*HOW TO COMPLETE THIS TASK*
In the entries below, find the line with "## 📊 Security Score Evolution" and the line with "2/10 | 9/10 | **9/10** | 9/10 |". Return those two lines and all lines between them, exactly.

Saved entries
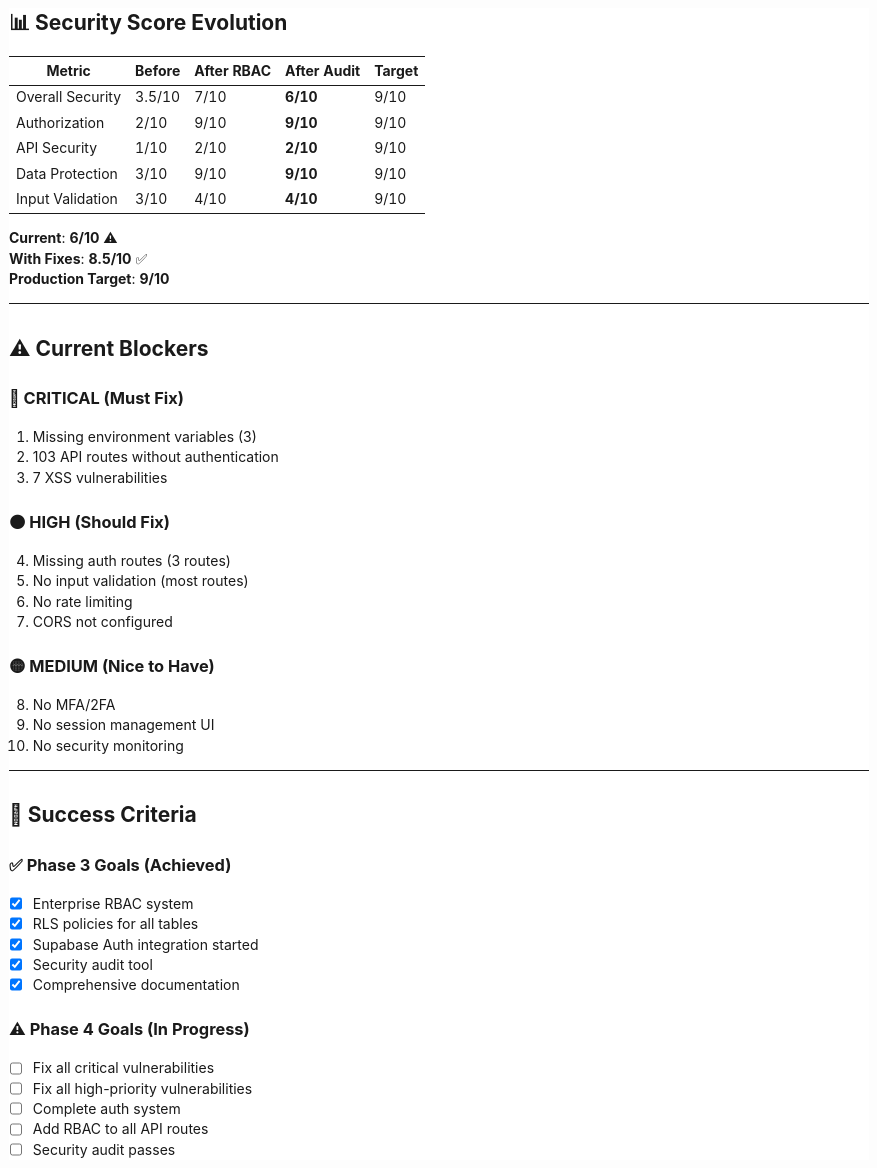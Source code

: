 
## 📊 Security Score Evolution

| Metric | Before | After RBAC | After Audit | Target |
|--------|--------|------------|-------------|--------|
| Overall Security | 3.5/10 | 7/10 | **6/10** | 9/10 |
| Authorization | 2/10 | 9/10 | **9/10** | 9/10 |
| API Security | 1/10 | 2/10 | **2/10** | 9/10 |
| Data Protection | 3/10 | 9/10 | **9/10** | 9/10 |
| Input Validation | 3/10 | 4/10 | **4/10** | 9/10 |

**Current**: **6/10** ⚠️  
**With Fixes**: **8.5/10** ✅  
**Production Target**: **9/10**

---

## ⚠️ Current Blockers

### 🔴 CRITICAL (Must Fix)
1. Missing environment variables (3)
2. 103 API routes without authentication
3. 7 XSS vulnerabilities

### 🟠 HIGH (Should Fix)
4. Missing auth routes (3 routes)
5. No input validation (most routes)
6. No rate limiting
7. CORS not configured

### 🟡 MEDIUM (Nice to Have)
8. No MFA/2FA
9. No session management UI
10. No security monitoring

---

## 🎯 Success Criteria

### ✅ Phase 3 Goals (Achieved)
- [x] Enterprise RBAC system
- [x] RLS policies for all tables
- [x] Supabase Auth integration started
- [x] Security audit tool
- [x] Comprehensive documentation

### ⚠️ Phase 4 Goals (In Progress)
- [ ] Fix all critical vulnerabilities
- [ ] Fix all high-priority vulnerabilities  
- [ ] Complete auth system
- [ ] Add RBAC to all API routes
- [ ] Security audit passes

*ANSWER TO THE EXERCISE*
## 📊 Security Score Evolution

| Metric | Before | After RBAC | After Audit | Target |
|--------|--------|------------|-------------|--------|
| Overall Security | 3.5/10 | 7/10 | **6/10** | 9/10 |
| Authorization | 2/10 | 9/10 | **9/10** | 9/10 |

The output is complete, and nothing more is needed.